In recent weeks, Microsoft has been launching endless security updates for an old SMB vulnerability from the WannaCry ransomware attack. In our publications we found that there were many who proudly mentioned in comments on Facebook, or on the site, that it was not up to them why they were using Linux…

This week, Samba is the popular SMB open source server.

The good news is, of course, that the Samba file sharing error has already been corrected. The bad news is that you may be using Samba without knowing it. In this case, there may be no way to fix the vulnerability.SMB

Where? How? If you have a networked storage device (NAS) for storing your files, documents, paid bills, or family photos, you're likely to run Samba, the open-source file and print server. It is commonly used on these devices and the companies that manufacture them are not known for their quick updates. Sometimes they don't and they don't at all…

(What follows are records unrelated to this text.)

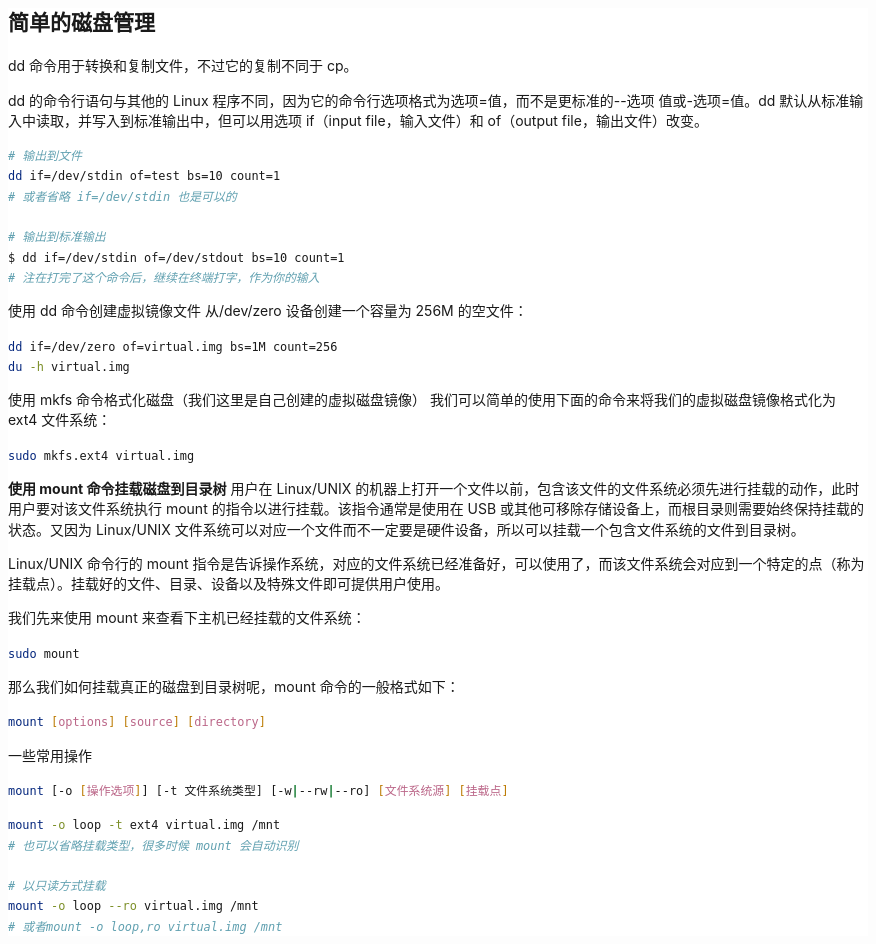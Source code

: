 ## 简单的磁盘管理

dd 命令用于转换和复制文件，不过它的复制不同于 cp。

dd 的命令行语句与其他的 Linux 程序不同，因为它的命令行选项格式为选项=值，而不是更标准的--选项 值或-选项=值。dd 默认从标准输入中读取，并写入到标准输出中，但可以用选项 if（input file，输入文件）和 of（output file，输出文件）改变。

```sh
# 输出到文件
dd if=/dev/stdin of=test bs=10 count=1
# 或者省略 if=/dev/stdin 也是可以的

# 输出到标准输出
$ dd if=/dev/stdin of=/dev/stdout bs=10 count=1
# 注在打完了这个命令后，继续在终端打字，作为你的输入
```

使用 dd 命令创建虚拟镜像文件
从/dev/zero 设备创建一个容量为 256M 的空文件：

```sh
dd if=/dev/zero of=virtual.img bs=1M count=256
du -h virtual.img
```

使用 mkfs 命令格式化磁盘（我们这里是自己创建的虚拟磁盘镜像）
我们可以简单的使用下面的命令来将我们的虚拟磁盘镜像格式化为 ext4 文件系统：

```sh
sudo mkfs.ext4 virtual.img
```

**使用 mount 命令挂载磁盘到目录树**
用户在 Linux/UNIX 的机器上打开一个文件以前，包含该文件的文件系统必须先进行挂载的动作，此时用户要对该文件系统执行 mount 的指令以进行挂载。该指令通常是使用在 USB 或其他可移除存储设备上，而根目录则需要始终保持挂载的状态。又因为 Linux/UNIX 文件系统可以对应一个文件而不一定要是硬件设备，所以可以挂载一个包含文件系统的文件到目录树。

Linux/UNIX 命令行的 mount 指令是告诉操作系统，对应的文件系统已经准备好，可以使用了，而该文件系统会对应到一个特定的点（称为挂载点）。挂载好的文件、目录、设备以及特殊文件即可提供用户使用。

我们先来使用 mount 来查看下主机已经挂载的文件系统：

```sh
sudo mount
```

那么我们如何挂载真正的磁盘到目录树呢，mount 命令的一般格式如下：

```sh
mount [options] [source] [directory]
```

一些常用操作

```sh
mount [-o [操作选项]] [-t 文件系统类型] [-w|--rw|--ro] [文件系统源] [挂载点]
```

```sh
mount -o loop -t ext4 virtual.img /mnt
# 也可以省略挂载类型，很多时候 mount 会自动识别

# 以只读方式挂载
mount -o loop --ro virtual.img /mnt
# 或者mount -o loop,ro virtual.img /mnt
```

Here we have to mention that security gap CVE-2017-7494has been there for seven years now. The error started from Samba 3.5.0, which was released on 10 March of 2010. All versions since then (including all versions) including the latest 4.6.4 are vulnerable to this error that gives remote code execution access to intruders.

Bad news does not stop here. While Samba 4.6.4, 4.5.10, and 4.4.14 have already been released as security versions to fix the problem, you will need to manually correct the older versions of Samba.

The application security void allows an attacker to load a shared library into a recordable disk share. Once havker enters, he can run the server and run at least one malicious root file.

The exploit of the server seems to be insignificant. HD Moore, VP Research & Development at security company Atredis Partners, claims that "metasploit one-liner to trigger" is simple: simple.create_pipe ("/ path / to / target.so")

This bug has been customized to tools and can be used comfortably and by script-kiddies.

Security company Rapid7 says that "the internet has not yet caught fire, but there are specs to start something very big".

How dangerous is it really?

In a Project Sonar of Rapid7 Labs the company reports that over 104.000 endpoints have been found online and appear to be running vulnerable versions of Samba on the 445 port. "Of these, almost 90% (92.570) are running versions for which there are currently no patches available immediately."

If you are running Samba on a Linux or Unix server, you will need to fix it now. If you are running a version of Samba that has not been updated, upgrade it to a more recent version as soon as possible. If for some reason you can not do this, you will need to edit the smb.conf file, the master configuration file of the Samba server.

To do this, add the parameter:

nt pipe support = no

in the [global] section of smb.conf and restart the smbd, the Samba daemon. This will prevent clients from accessing identifiable pipe endpoints, so they will not be able to use the vulnerability. Unfortunately, this parameter may affect how Windows-based computers or clients access files or folders on a Samba-based shared drive.

But let's say you can not fix it. Yes, the most important Linux distributors give you rights to fix your servers. But NAS vendors?

What can you do; How can you protect yourself if you are responsible for the server farm of your business or just have a NAS?

First, make sure none of the Samba share toy is public. If you grant write permissions to anyone in your network, you can install malicious programs.

Then, if you have given access to Samba-storage users to visit it via the Internet by keeping 445 open, stop it immediately. Now. Exclude the port directly with the firewall you are using.